MATERIAL FOR THIS TASK: Begin

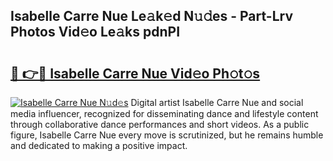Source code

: ## Isabelle Carre Nue Le𝚊k𝚎d N𝚞𝚍es - Part-Lrv Photos Vid𝚎o Le𝚊ks pdnPI

# <h2><a href="http://fb05a1.evod.top/?m=Isabelle+Carre+Nue">🔗 👉🔴 Isabelle Carre Nue Vid𝚎o Ph𝚘t𝚘s</a></h2>

[![Isabelle Carre Nue N𝚞d𝚎s](https://i.imgur.com/8V9OHl7.gif)](http://fb05a1.evod.top/?m=Isabelle+Carre+Nue)
Digital artist Isabelle Carre Nue and social media influencer, recognized for disseminating dance and lifestyle content through collaborative dance performances and short videos. As a public figure, Isabelle Carre Nue every move is scrutinized, but he remains humble and dedicated to making a positive impact. 
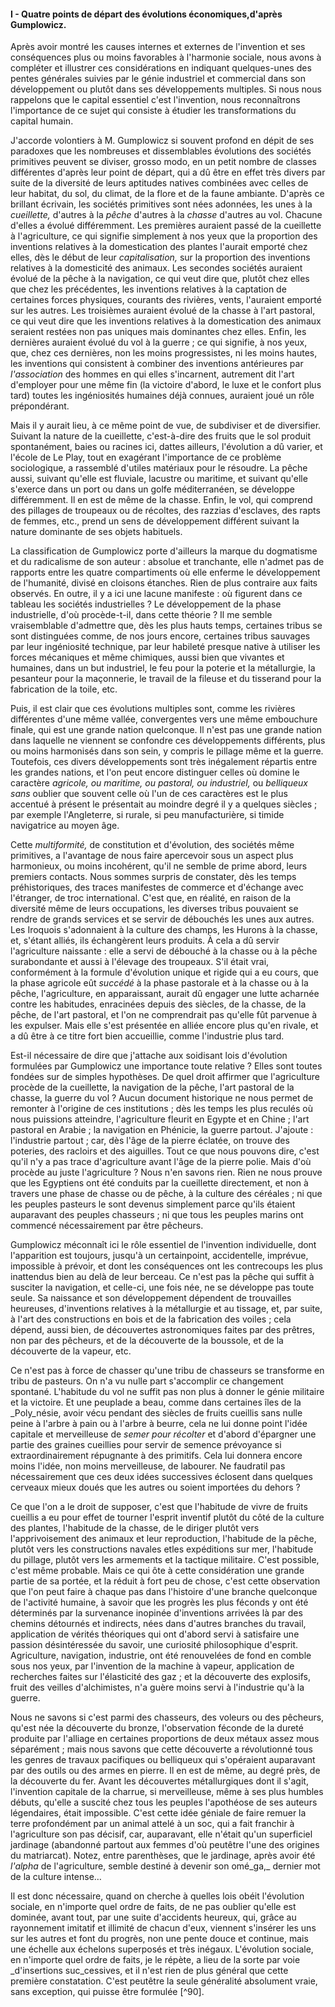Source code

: #### I - Quatre points de départ des évolutions économiques,d'après Gumplowicz.

Après avoir montré les causes internes et externes de l'invention et ses conséquences plus ou moins favorables à l'harmonie sociale, nous avons à compléter et illustrer ces considérations en indiquant quelques-unes des pentes générales suivies par le génie industriel et commercial dans son développement ou plutôt dans ses développements multiples. Si nous nous rappelons que le capital essentiel c'est l'invention, nous reconnaîtrons l'importance de ce sujet qui consiste à étudier les transformations du capital humain.

J'accorde volontiers à M. Gumplowicz si souvent profond en dépit de ses paradoxes que les nombreuses et dissemblables évolutions des sociétés primitives peuvent se diviser, grosso modo, en un petit nombre de classes différentes d'après leur point de départ, qui a dû être en effet très divers par suite de la diversité de leurs aptitudes natives combinées avec celles de leur habitat, du sol, du climat, de la flore et de la faune ambiante. D'après ce brillant écrivain, les sociétés primitives sont nées adonnées, les unes à la _cueillette,_ d'autres à la _pêche_ d'autres à la _chasse_ d'autres au vol. Chacune d'elles a évolué différemment. Les premières auraient passé de la cueillette à l'agriculture, ce qui signifie simplement à nos yeux que la proportion des inventions relatives à la domestication des plantes l'aurait emporté chez elles, dès le début de leur _capitalisation,_ sur la proportion des inventions relatives à la domesticité des animaux. Les secondes sociétés auraient évolué de la pêche à la navigation, ce qui veut dire que, plutôt chez elles que chez les précédentes, les inventions relatives à la captation de certaines forces physiques, courants des rivières, vents, l'auraient emporté sur les autres. Les troisièmes auraient évolué de la chasse à l'art pastoral, ce qui veut dire que les inventions relatives à la domestication des animaux seraient restées non pas uniques mais dominantes chez elles. Enfin, les dernières auraient évolué du vol à la guerre ; ce qui signifie, à nos yeux, que, chez ces dernières, non les moins progressistes, ni les moins hautes, les inventions qui consistent à combiner des inventions antérieures par _l'association_ des hommes en qui elles s'incarnent, autrement dit l'art d'employer pour une même fin (la victoire d'abord, le luxe et le confort plus tard) toutes les ingéniosités humaines déjà connues, auraient joué un rôle prépondérant.

Mais il y aurait lieu, à ce même point de vue, de subdiviser et de diversifier. Suivant la nature de la cueillette, c'est-à-dire des fruits que le sol produit spontanément, baies ou racines ici, dattes ailleurs, l'évolution a dû varier, et l'école de Le Play, tout en exagérant l'importance de ce problème sociologique, a rassemblé d'utiles matériaux pour le résoudre. La pêche aussi, suivant qu'elle est fluviale, lacustre ou maritime, et suivant qu'elle s'exerce dans un port ou dans un golfe méditerranéen, se développe différemment. Il en est de même de la chasse. Enfin, le vol, qui comprend des pillages de troupeaux ou de récoltes, des razzias d'esclaves, des rapts de femmes, etc., prend un sens de développement différent suivant la nature dominante de ses objets habituels.

La classification de Gumplowicz porte d'ailleurs la marque du dogmatisme et du radicalisme de son auteur : absolue et tranchante, elle n'admet pas de rapports entre les quatre compartiments où elle enferme le développement de l'humanité, divisé en cloisons étanches. Rien de plus contraire aux faits observés. En outre, il y a ici une lacune manifeste : où figurent dans ce tableau les sociétés industrielles ? Le développement de la phase industrielle, d'où procède-t-il, dans cette théorie ? Il me semble vraisemblable d'admettre que, dès les plus hauts temps, certaines tribus se sont distinguées comme, de nos jours encore, certaines tribus sauvages par leur ingéniosité technique, par leur habileté presque native à utiliser les forces mécaniques et même chimiques, aussi bien que vivantes et humaines, dans un but industriel, le feu pour la poterie et la métallurgie, la pesanteur pour la maçonnerie, le travail de la fileuse et du tisserand pour la fabrication de la toile, etc.

Puis, il est clair que ces évolutions multiples sont, comme les rivières différentes d'une même vallée, convergentes vers une même embouchure finale, qui est une grande nation quelconque. Il n'est pas une grande nation dans laquelle ne viennent se confondre ces développements différents, plus ou moins harmonisés dans son sein, y compris le pillage même et la guerre. Toutefois, ces divers développements sont très inégalement répartis entre les grandes nations, et l'on peut encore distinguer celles où domine le caractère _agricole, ou maritime, ou pastoral, ou industriel,_ ou _belliqueux sans_ oublier que souvent celle où l'un de ces caractères est le plus accentué à présent le présentait au moindre degré il y a quelques siècles ; par exemple l'Angleterre, si rurale, si peu manufacturière, si timide navigatrice au moyen âge.

Cette _multiformité,_ de constitution et d'évolution, des sociétés même primitives, a l'avantage de nous faire apercevoir sous un aspect plus harmonieux, ou moins incohérent, qu'il ne semble de prime abord, leurs premiers contacts. Nous sommes surpris de constater, dès les temps préhistoriques, des traces manifestes de commerce et d'échange avec l'étranger, de troc international. C'est que, en réalité, en raison de la diversité même de leurs occupations, les diverses tribus pouvaient se rendre de grands services et se servir de débouchés les unes aux autres. Les Iroquois s'adonnaient à la culture des champs, les Hurons à la chasse, et, s'étant alliés, ils échangèrent leurs produits. À cela a dû servir l'agriculture naissante : elle a servi de débouché à la chasse ou à la pêche surabondante et aussi à l'élevage des troupeaux. S'il était vrai, conformément à la formule d'évolution unique et rigide qui a eu cours, que la phase agricole eût _succédé_ à la phase pastorale et à la chasse ou à la pêche, l'agriculture, en apparaissant, aurait dû engager une lutte acharnée contre les habitudes, enracinées depuis des siècles, de la chasse, de la pêche, de l'art pastoral, et l'on ne comprendrait pas qu'elle fût parvenue à les expulser. Mais elle s'est présentée en alliée encore plus qu'en rivale, et a dû être à ce titre fort bien accueillie, comme l'industrie plus tard.

Est-il nécessaire de dire que j'attache aux soidisant lois d'évolution formulées par Gumplowicz une importance toute relative ? Elles sont toutes fondées sur de simples hypothèses. De quel droit affirmer que l'agriculture procède de la cueillette, la navigation de la pêche, l'art pastoral de la chasse, la guerre du vol ? Aucun document historique ne nous permet de remonter à l'origine de ces institutions ; dès les temps les plus reculés où nous puissions atteindre, l'agriculture fleurit en Egypte et en Chine ; l'art pastoral en Arabie ; la navigation en Phénicie, la guerre partout. J'ajoute : l'industrie partout ; car, dès l'âge de la pierre éclatée, on trouve des poteries, des racloirs et des aiguilles. Tout ce que nous pouvons dire, c'est qu'il n'y a pas trace d'agriculture avant l'âge de la pierre polie. Mais d'où procède au juste l'agriculture ? Nous n'en savons rien. Rien ne nous prouve que les Egyptiens ont été conduits par la cueillette directement, et non à travers une phase de chasse ou de pêche, à la culture des céréales ; ni que les peuples pasteurs le sont devenus simplement parce qu'ils étaient auparavant des peuples chasseurs ; ni que tous les peuples marins ont commencé nécessairement par être pêcheurs.

Gumplowicz méconnaît ici le rôle essentiel de l'invention individuelle, dont l'apparition est toujours, jusqu'à un certainpoint, accidentelle, imprévue, impossible à prévoir, et dont les conséquences ont les contrecoups les plus inattendus bien au delà de leur berceau. Ce n'est pas la pêche qui suffit à susciter la navigation, et celle-ci, une fois née, ne se développe pas toute seule. Sa naissance et son développement dépendent de trouvailles heureuses, d'inventions relatives à la métallurgie et au tissage, et, par suite, à l'art des constructions en bois et de la fabrication des voiles ; cela dépend, aussi bien, de découvertes astronomiques faites par des prêtres, non par des pêcheurs, et de la découverte de la boussole, et de la découverte de la vapeur, etc.

Ce n'est pas à force de chasser qu'une tribu de chasseurs se transforme en tribu de pasteurs. On n'a vu nulle part s'accomplir ce changement spontané. L'habitude du vol ne suffit pas non plus à donner le génie militaire et la victoire. Et une peuplade a beau, comme dans certaines îles de la _Poly_nésie, avoir vécu pendant des siècles de fruits cueillis sans nulle peine à l'arbre à pain ou à l'arbre à beurre, cela ne lui donne point l'idée capitale et merveilleuse de _semer pour récolter_ et d'abord d'épargner une partie des graines cueillies pour servir de semence prévoyance si extraordinairement répugnante à des primitifs. Cela lui donnera encore moins l'idée, non moins merveilleuse, de labourer. Ne faudratil pas nécessairement que ces deux idées successives éclosent dans quelques cerveaux mieux doués que les autres ou soient importées du dehors ?

Ce que l'on a le droit de supposer, c'est que l'habitude de vivre de fruits cueillis a eu pour effet de tourner l'esprit inventif plutôt du côté de la culture des plantes, l'habitude de la chasse, de le diriger plutôt vers l'apprivoisement des animaux et leur reproduction, l'habitude de la pêche, plutôt vers les constructions navales etles expéditions sur mer, l'habitude du pillage, plutôt vers les armements et la tactique militaire. C'est possible, c'est même probable. Mais ce qui ôte à cette considération une grande partie de sa portée, et la réduit à fort peu de chose, c'est cette observation que l'on peut faire à chaque pas dans l'histoire d'une branche quelconque de l'activité humaine, à savoir que les progrès les plus féconds y ont été déterminés par la survenance inopinée d'inventions arrivées là par des chemins détournés et indirects, nées dans d'autres branches du travail, application de vérités théoriques qui ont d'abord servi à satisfaire une passion désintéressée du savoir, une curiosité philosophique d'esprit. Agriculture, navigation, industrie, ont été renouvelées de fond en comble sous nos yeux, par l'invention de la machine à vapeur, application de recherches faites sur l'élasticité des gaz ; et la découverte des explosifs, fruit des veilles d'alchimistes, n'a guère moins servi à l'industrie qu'à la guerre.

Nous ne savons si c'est parmi des chasseurs, des voleurs ou des pêcheurs, qu'est née la découverte du bronze, l'observation féconde de la dureté produite par l'alliage en certaines proportions de deux métaux assez mous séparément ; mais nous savons que cette découverte a révolutionné tous les genres de travaux pacifiques ou belliqueux qui s'opéraient auparavant par des outils ou des armes en pierre. Il en est de même, au degré près, de la découverte du fer. Avant les découvertes métallurgiques dont il s'agit, l'invention capitale de la charrue, si merveilleuse, même à ses plus humbles débuts, qu'elle a suscité chez tous les peuples l'apothéose de ses auteurs légendaires, était impossible. C'est cette idée géniale de faire remuer la terre profondément par un animal attelé à un soc, qui a fait franchir à l'agriculture son pas décisif, car, auparavant, elle n'était qu'un superficiel jardinage (abandonné partout aux femmes d'où peutêtre l'une des origines du matriarcat). Notez, entre parenthèses, que le jardinage, après avoir été _l'alpha_ de l'agriculture, semble destiné à devenir son omé_ga,_ dernier mot de la culture intense…

Il est donc nécessaire, quand on cherche à quelles lois obéit l'évolution sociale, en n'importe quel ordre de faits, de ne pas oublier qu'elle est dominée, avant tout, par une suite d'accidents heureux, qui, grâce au rayonnement imitatif et illimité de chacun d'eux, viennent s'insérer les uns sur les autres et font du progrès, non une pente douce et continue, mais une échelle aux échelons superposés et très inégaux. L'évolution sociale, en n'importe quel ordre de faits, je le répète, a lieu de la sorte par voie _d'insertions suc_cessives, et il n'est rien de plus général que cette première constatation. C'est peutêtre la seule généralité absolument vraie, sans exception, qui puisse être formulée [^90].
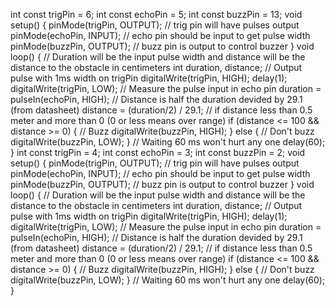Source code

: int const trigPin = 6; int const echoPin = 5; int const buzzPin = 13; void setup() { pinMode(trigPin, OUTPUT); // trig pin will have pulses output pinMode(echoPin, INPUT); // echo pin should be input to get pulse width pinMode(buzzPin, OUTPUT); // buzz pin is output to control buzzer } void loop() { // Duration will be the input pulse width and distance will be the distance to the obstacle in centimeters int duration, distance; // Output pulse with 1ms width on trigPin digitalWrite(trigPin, HIGH); delay(1); digitalWrite(trigPin, LOW); // Measure the pulse input in echo pin duration = pulseIn(echoPin, HIGH); // Distance is half the duration devided by 29.1 (from datasheet) distance = (duration/2) / 29.1; // if distance less than 0.5 meter and more than 0 (0 or less means over range) if (distance <= 100 && distance >= 0) { // Buzz digitalWrite(buzzPin, HIGH); } else { // Don't buzz digitalWrite(buzzPin, LOW); } // Waiting 60 ms won't hurt any one delay(60); } int const trigPin = 4; int const echoPin = 3; int const buzzPin = 2; void setup() { pinMode(trigPin, OUTPUT); // trig pin will have pulses output pinMode(echoPin, INPUT); // echo pin should be input to get pulse width pinMode(buzzPin, OUTPUT); // buzz pin is output to control buzzer } void loop() { // Duration will be the input pulse width and distance will be the distance to the obstacle in centimeters int duration, distance; // Output pulse with 1ms width on trigPin digitalWrite(trigPin, HIGH); delay(1); digitalWrite(trigPin, LOW); // Measure the pulse input in echo pin duration = pulseIn(echoPin, HIGH); // Distance is half the duration devided by 29.1 (from datasheet) distance = (duration/2) / 29.1; // if distance less than 0.5 meter and more than 0 (0 or less means over range) if (distance <= 100 && distance >= 0) { // Buzz digitalWrite(buzzPin, HIGH); } else { // Don't buzz digitalWrite(buzzPin, LOW); } // Waiting 60 ms won't hurt any one delay(60); }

MATERIAL FOR THIS TASK: End

● **WHAT YOU ARE ASKED TO DO**
Only lines holding the word "http" belong in the answer; copy each one from the material.

● **TASK ANSWER**
# <h2><a href="http://fb05a1.evod.top/?m=Isabelle+Carre+Nue">🔗 👉🔴 Isabelle Carre Nue Vid𝚎o Ph𝚘t𝚘s</a></h2>
[![Isabelle Carre Nue N𝚞d𝚎s](https://i.imgur.com/8V9OHl7.gif)](http://fb05a1.evod.top/?m=Isabelle+Carre+Nue)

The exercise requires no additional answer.